Arch Phys Med Rehabil. 1996 Jul;77(7):639-44. doi: 10.1016/s0003-9993(96)90001-5.
Quantitative evaluation of static and dynamic aspects of postural instability as a long-term consequence of traumatic brain injury (TBI).

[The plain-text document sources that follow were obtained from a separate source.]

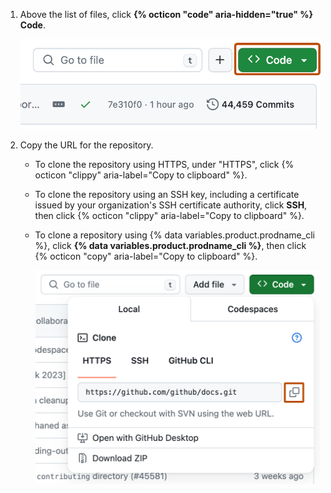 1. Above the list of files, click **{% octicon "code" aria-hidden="true" %} Code**.

   ![Screenshot of the list of files on the landing page of a repository. The "Code" button is highlighted with a dark orange outline.](/assets/images/help/repository/code-button.png)

1. Copy the URL for the repository.

   * To clone the repository using HTTPS, under "HTTPS", click {% octicon "clippy" aria-label="Copy to clipboard" %}.
   * To clone the repository using an SSH key, including a certificate issued by your organization's SSH certificate authority, click **SSH**, then click {% octicon "clippy" aria-label="Copy to clipboard" %}.
   * To clone a repository using {% data variables.product.prodname_cli %}, click **{% data variables.product.prodname_cli %}**, then click {% octicon "copy" aria-label="Copy to clipboard" %}.
  
     ![Screenshot of the "Code" dropdown menu. To the right of the HTTPS URL for the repository, a copy icon is outlined in dark orange.](/assets/images/help/repository/https-url-clone-cli.png)
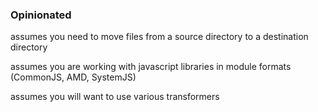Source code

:
<section>
    <h3 class="fragment">Opinionated</h3>
    <p class="fragment">assumes you need to move files from a source directory to a destination directory</p>
    <p class="fragment">assumes you are working with javascript libraries in module formats (CommonJS, AMD, SystemJS)</p>
    <p class="fragment">assumes you will want to use various transformers</p>

</section>

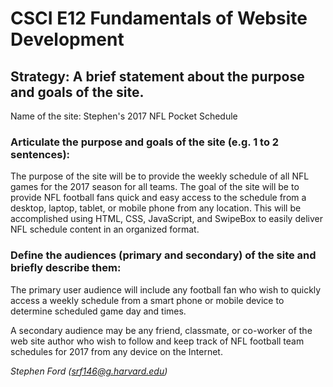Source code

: # CSCI E12 Fundamentals of Website Development

## Strategy: A brief statement about the purpose and goals of the site.

Name of the site:  Stephen's 2017 NFL Pocket Schedule

### Articulate the purpose and goals of the site (e.g. 1 to 2 sentences):

The purpose of the site will be to provide the weekly schedule of all NFL games for the 2017 season for all teams.  The goal of the site will be to provide NFL football fans quick and easy access to the schedule from a desktop, laptop, tablet, or mobile phone from any location. This will be accomplished using HTML, CSS, JavaScript, and SwipeBox to easily deliver NFL schedule content in an organized format.

### Define the audiences (primary and secondary) of the site and briefly describe them:

The primary user audience will include any football fan who wish to quickly access a weekly schedule from a smart phone or mobile device to determine scheduled game day and times.

A secondary audience may be any friend, classmate, or co-worker of the web site author who wish to follow and keep track of NFL football team schedules for 2017 from any device on the Internet.

*Stephen Ford (srf146@g.harvard.edu)*


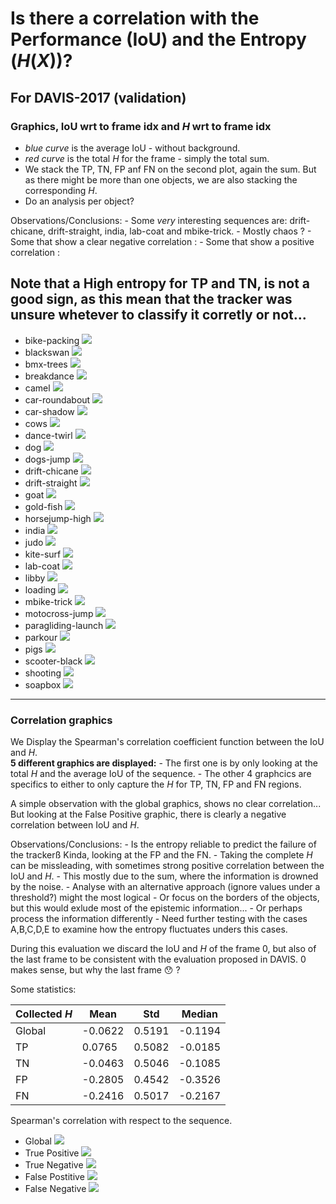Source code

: # Is there a correlation with the Performance (IoU) and the Entropy ($H(X)$)?

## For DAVIS-2017 (validation)

### Graphics, IoU wrt to frame idx and $H$ wrt to frame idx
- *blue curve* is the average IoU - without background.  
- *red curve* is the total $H$ for the frame - simply the total sum.  
- We stack the TP, TN, FP anf FN on the second plot, again the sum. But as there might be more than one objects, we are also stacking the corresponding $H$.
- Do an analysis per object?

Observations/Conclusions:
    - Some *very* interesting sequences are: drift-chicane, drift-straight, india, lab-coat and mbike-trick. - Mostly chaos ?
    - Some that show a clear negative correlation :
    - Some that show a positive correlation :
  
Note that a High entropy for TP and TN, is not a good sign, as this mean that the tracker was unsure whetever to classify it corretly or not... 
---

- bike-packing
  ![](../temps/bike-packing.png)
- blackswan
  ![](../temps/blackswan.png)
- bmx-trees
![](../temps/bmx-trees.png)
- breakdance
  ![](../temps/breakdance.png)
- camel
  ![](../temps/camel.png)
- car-roundabout
  ![](../temps/car-roundabout.png)
- car-shadow
  ![](../temps/car-shadow.png)
- cows
  ![](../temps/cows.png)
- dance-twirl
  ![](../temps/dance-twirl.png)
- dog
  ![](../temps/dog.png)
- dogs-jump
  ![](../temps/dogs-jump.png)
- drift-chicane
  ![](../temps/drift-chicane.png)
- drift-straight
  ![](../temps/drift-straight.png)
- goat
  ![](../temps/goat.png)
- gold-fish
  ![](../temps/gold-fish.png)
- horsejump-high
  ![](../temps/horsejump-high.png)
- india
  ![](../temps/india.png)
- judo
  ![](../temps/judo.png)
- kite-surf
  ![](../temps/kite-surf.png)
- lab-coat
  ![](../temps/lab-coat.png)
- libby
  ![](../temps/libby.png)
- loading
  ![](../temps/loading.png)
- mbike-trick
  ![](../temps/mbike-trick.png)
- motocross-jump
  ![](../temps/motocross-jump.png)
- paragliding-launch
  ![](../temps/paragliding-launch.png)
- parkour
  ![](../temps/parkour.png)
- pigs
  ![](../temps/pigs.png)
- scooter-black
  ![](../temps/scooter-black.png)
- shooting
  ![](../temps/shooting.png)
- soapbox
  ![](../temps/soapbox.png)

---

### Correlation graphics
We Display the Spearman's correlation coefficient function between the IoU and $H$.  
**5 different graphics are displayed:** 
    - The first one is by only looking at the total $H$ and the average IoU of the sequence.
    - The other 4 graphcics are specifics to either to only capture the $H$ for TP, TN, FP and FN regions.

A simple observation with the global graphics, shows no clear correlation...
But looking at the False Positive graphic, there is clearly a negative correlation between IoU and $H$.

Observations/Conclusions:
    - Is the entropy reliable to predict the failure of the trackerß Kinda, looking at the FP and the FN.
    - Taking the complete $H$ can be missleading, with sometimes strong positive correlation between the IoU and $H$.
      - This mostly due to the sum, where the information is drowned by the noise.
      - Analyse with an alternative approach (ignore values under a threshold?) might the most logical
      - Or focus on the borders of the objects, but this would exlude most of the epistemic information...
      - Or perhaps process the information differently
    - Need further testing with the cases A,B,C,D,E to examine how the entropy fluctuates unders this cases.

During this evaluation we discard the IoU and $H$ of the frame 0, but also of the last frame
to be consistent with the evaluation proposed in DAVIS. 0 makes sense, but why the last frame :hushed: ? 

Some statistics:

| Collected $H$ | Mean | Std | Median |
| ---- | ---- | ---- | ---- |
| Global | -0.0622 | 0.5191 | -0.1194 |
| TP | 0.0765 | 0.5082 | -0.0185 |
| TN | -0.0463 | 0.5046 | -0.1085 |
| FP | -0.2805 | 0.4542 | -0.3526 |
| FN | -0.2416 | 0.5017 | -0.2167 |


Spearman's correlation with respect to the sequence.  



- Global 
  ![](../temps/spearman_Correlation_Global.png)
- True Positive
  ![](../temps/spearman_Correlation_TP.png)
- True Negative
  ![](../temps/spearman_Correlation_TN.png)
- False Postitive
  ![](../temps/spearman_Correlation_FP.png)
- False Negative
  ![](../temps/spearman_Correlation_FN.png)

Experimental two-group design.
Outpatient rehabilitation department.
From a consecutive sample of TBI patients at least 6 months after trauma, 20 subjects were selected who complained of reduced gross motor skills but showed no sensorimotor impairments in a standard neurological examination (11 men, 9 women; mean age 36.2 +/- 10.7 years). Thirteen patients had sustained mild, 2 moderate, and 5 severe TBI. Twenty healthy controls were matched for age and gender.
None.
A dual-plate force platform recorded the amplitude and velocity of the center-of-pressure fluctuations in the anteroposterior (AP) and lateral (LAT) sway directions during quiet standing. Also, the speed and fluency of weight shifting using visual feedback was registered. Both balance tasks were combined with an arithmetic task, whereas quiet standing was also tested with visual deprivation.

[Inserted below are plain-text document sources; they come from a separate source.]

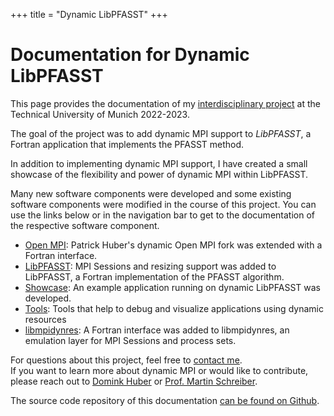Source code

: +++
title = "Dynamic LibPFASST"
+++
# Documentation for Dynamic LibPFASST

This page provides the documentation of my [interdisciplinary project](https://web.archive.org/web/20230520140608/https://www.cit.tum.de/en/cit/studies/degree-programs/master-informatics/interdisciplinary-project/) at the Technical University of Munich 2022-2023.

The goal of the project was to add dynamic MPI support to *LibPFASST*, a Fortran application that implements the PFASST method.

In addition to implementing dynamic MPI support, I have created a small showcase of the flexibility and power of dynamic MPI within LibPFASST.

Many new software components were developed and some existing software components were modified in the course of this project. You can use the links below or in the navigation bar to get to the documentation of the respective software component.

 - [Open MPI](@/open-mpi/_index.md): Patrick Huber's dynamic Open MPI fork was extended with a Fortran interface.
 - [LibPFASST](@/libpfasst/_index.md): MPI Sessions and resizing support was added to LibPFASST, a Fortran implementation of the PFASST algorithm.
 - [Showcase](@/showcase/_index.md): An example application running on dynamic LibPFASST was developed.
 - [Tools](@/tools/_index.md): Tools that help to debug and visualize applications using dynamic resources
 - [libmpidynres](@/libmpidynres/_index.md): A Fortran interface was added to libmpidynres, an emulation layer for MPI Sessions and process sets.

For questions about this project, feel free to [contact me](https://fecht.cc).<br/>
If you want to learn more about dynamic MPI or would like to contribute, please reach out to [Domink Huber](https://www.ce.cit.tum.de/caps/mitarbeiter/dominik-huber/) or [Prof. Martin Schreiber](https://www.martin-schreiber.info/).

The source code repository of this documentation [can be found on Github](https://github.com/boi4/libpfasst-doc).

Compared to controls, TBI patients showed an increase of over 50% in AP and LAT sway, and a weight-shifting speed 20% lower. Dual-task interference was never significant. Visual deprivation was most detrimental for the TBI patients, particularly for LAT sway control.
A long-term overall reduction in both static and dynamic control of posture can be present after TBI, even in patients without clear neurological deficits. Force-plate recordings can identify such (latent) balance problems. Visual deprivation during quiet standing appears a simple, sensitive test for postural instability related to sensory integration deficits.
对创伤性脑损伤(TBI)的长期后果——姿势不稳的静态和动态方面进行定量评估。
实验性两组设计。
门诊康复科。
从创伤后至少6个月的TBI患者连续样本中,选取20名主诉粗大运动技能下降但在标准神经学检查中无感觉运动障碍的受试者(11名男性,9名女性;平均年龄36.2±10.7岁)。13例患者为轻度TBI,2例为中度,5例为重度。选取20名年龄和性别匹配的健康对照者。
无。
一个双板测力平台记录安静站立时前后(AP)和侧向(LAT)摆动方向上压力中心波动的幅度和速度。此外,还记录了使用视觉反馈进行体重转移的速度和流畅性。两项平衡任务均与一项算术任务相结合,而安静站立也在视觉剥夺状态下进行测试。
与对照组相比,TBI患者的AP和LAT摆动增加了50%以上,体重转移速度降低了20%。双任务干扰从未显著。视觉剥夺对TBI患者最为不利,尤其是对LAT摆动控制。
TBI后即使在没有明显神经功能缺损的患者中,也可能长期存在姿势静态和动态控制的整体下降。测力平台记录可以识别此类(潜在的)平衡问题。安静站立时的视觉剥夺似乎是一种针对与感觉整合缺陷相关的姿势不稳的简单、敏感的测试。